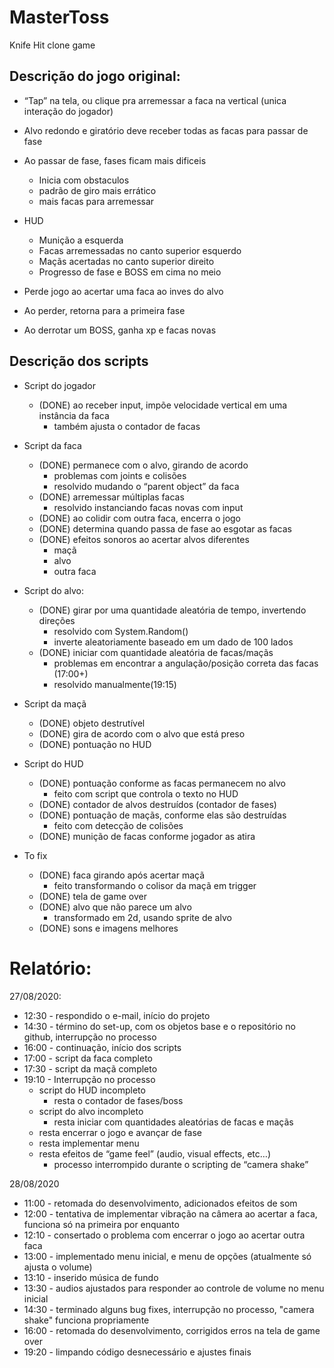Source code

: # MasterToss
Knife Hit clone game


## Descrição do jogo original:
- “Tap” na tela, ou clique pra arremessar a faca na vertical (unica interação do jogador)


- Alvo redondo e giratório deve receber todas as facas para passar de fase
- Ao passar de fase, fases ficam mais dificeis
    - Inicia com obstaculos
    - padrão de giro mais errático
    - mais facas para arremessar
    
- HUD
    - Munição a esquerda
    - Facas arremessadas no canto superior esquerdo
    - Maçãs acertadas no canto superior direito
    - Progresso de fase e BOSS em cima no meio
    
- Perde jogo ao acertar uma faca ao inves do alvo
- Ao perder, retorna para a primeira fase
- Ao derrotar um BOSS, ganha xp e facas novas


## Descrição dos scripts
- Script do jogador
    - (DONE) ao receber input, impõe velocidade vertical em uma instância da faca
        - também ajusta o contador de facas
        
- Script da faca
    - (DONE) permanece com o alvo, girando de acordo
        - problemas com joints e colisões
        - resolvido mudando o “parent object” da faca
    - (DONE) arremessar múltiplas facas
        - resolvido instanciando facas novas com input
    - (DONE) ao colidir com outra faca, encerra o jogo
    - (DONE) determina quando passa de fase ao esgotar as facas
    - (DONE) efeitos sonoros ao acertar alvos diferentes
        - maçã
        - alvo
        - outra faca


- Script do alvo:
    - (DONE) girar por uma quantidade aleatória de tempo, invertendo direções
        - resolvido com System.Random()
        - inverte aleatoriamente baseado em um dado de 100 lados
    - (DONE) iniciar com quantidade aleatória de facas/maçãs
        - problemas em encontrar a angulação/posição correta das facas (17:00+)
        - resolvido manualmente(19:15)


- Script da maçã
    - (DONE) objeto destrutível
    - (DONE) gira de acordo com o alvo que está preso
    - (DONE) pontuação no HUD


- Script do HUD
    - (DONE) pontuação conforme as facas permanecem no alvo
        - feito com script que controla o texto no HUD
    - (DONE) contador de alvos destruídos (contador de fases)
    - (DONE) pontuação de maçãs, conforme elas são destruídas
        - feito com detecção de colisões
    - (DONE) munição de facas conforme jogador as atira
    
- To fix
    - (DONE) faca girando após acertar maçã
        - feito transformando o colisor da maçã em trigger
    - (DONE) tela de game over
    - (DONE) alvo que não parece um alvo
        - transformado em 2d, usando sprite de alvo
    - (DONE) sons e imagens melhores
    
    
# Relatório:

27/08/2020:

- 12:30 - respondido o e-mail, início do projeto
- 14:30 - término do set-up, com os objetos base e o repositório no github, interrupção no processo
- 16:00 - continuação, início dos scripts
- 17:00 - script da faca completo
- 17:30 - script da maçã completo
- 19:10 - Interrupção no processo
    - script do HUD incompleto
        - resta o contador de fases/boss
    - script do alvo incompleto
        - resta iniciar com quantidades aleatórias de facas e maçãs
    - resta encerrar o jogo e avançar de fase
    - resta implementar menu
    - resta efeitos de “game feel” (audio, visual effects, etc…)
        - processo interrompido durante o scripting de “camera shake”

28/08/2020

- 11:00 - retomada do desenvolvimento, adicionados efeitos de som
- 12:00 - tentativa de implementar vibração na câmera ao acertar a faca, funciona só na primeira por enquanto
- 12:10 - consertado o problema com encerrar o jogo ao acertar outra faca
- 13:00 - implementado menu inicial, e menu de opções (atualmente só ajusta o volume)
- 13:10 - inserido música de fundo
- 13:30 - audios ajustados para responder ao controle de volume no menu inicial
- 14:30 - terminado alguns bug fixes, interrupção no processo, "camera shake" funciona propriamente
- 16:00 - retomada do desenvolvimento, corrigidos erros na tela de game over
- 19:20 - limpando código desnecessário e ajustes finais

···

Tally the lines in the records that contain the word "camera"; the answer is that number and nothing more.

2